ROCm / AMDMIGraphX

AMD's graph optimization engine.
https://rocm.docs.amd.com/projects/AMDMIGraphX/en/latest/
MIT License
178 stars 81 forks source link

Driver failed to verify pre-quantized int8 resnet50 model #1796

Open jerryyin opened 1 year ago

jerryyin commented 1 year ago

The following model from UIF 1.2 model zoo is a pre-quantized resnet50. It cannot be verified by MIGraphX driver out of the box.

http://mklnxpgk.amd.com/ModelZoo/UIF/1.2_dev-migraphx/pt_resnet50.tar.gz

$ ./bin/driver verify pt_resnet50/quantized/ResNet_int.onnx

Will yield the following output:

FAILED: pt_resnet50/quantized/ResNet_int.onnx
error: 0.316397
Max diff: 34674.9
Mismatch at 0: -2.5 != -5009.9

Peeking into the cpu execution result [-5, 5], it is a significant error margin compared with the gpu execution result.

kahmed10 commented 1 year ago

Looks like with recent changes to develop, I'm not able to see such a high max diff as here.

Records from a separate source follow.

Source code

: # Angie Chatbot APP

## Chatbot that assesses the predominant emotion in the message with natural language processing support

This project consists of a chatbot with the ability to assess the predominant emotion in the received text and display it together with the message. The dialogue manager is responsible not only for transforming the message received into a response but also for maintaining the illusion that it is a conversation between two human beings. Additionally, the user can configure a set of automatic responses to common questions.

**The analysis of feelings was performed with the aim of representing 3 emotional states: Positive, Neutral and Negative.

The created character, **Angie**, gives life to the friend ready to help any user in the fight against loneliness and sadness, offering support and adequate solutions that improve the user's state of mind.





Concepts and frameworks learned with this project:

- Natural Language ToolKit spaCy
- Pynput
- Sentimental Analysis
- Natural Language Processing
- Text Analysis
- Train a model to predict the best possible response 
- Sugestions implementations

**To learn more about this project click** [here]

This is what I see:

FAILED: /data/models/modelzoo/1.2-dev-migraphx/resnet50/quantized/ResNet_int.onnx
error: 0.0381007
Max diff: 0.797004
Mismatch at 0: -2.5 != -2.49888
kahmed10 commented 1 year ago

Looks like with recent changes to develop, I'm not able to see such a high max diff as here. This is what I see:

FAILED: /data/models/modelzoo/1.2-dev-migraphx/resnet50/quantized/ResNet_int.onnx
error: 0.0381007
Max diff: 0.797004
Mismatch at 0: -2.5 != -2.49888

ref is actually running in fp32, whereas the gpu is running in int8. This is because ref doesn't have the simplify_qdq pass enabled. When running that pass alongside changes from #1910, I was able to get driver verify to pass.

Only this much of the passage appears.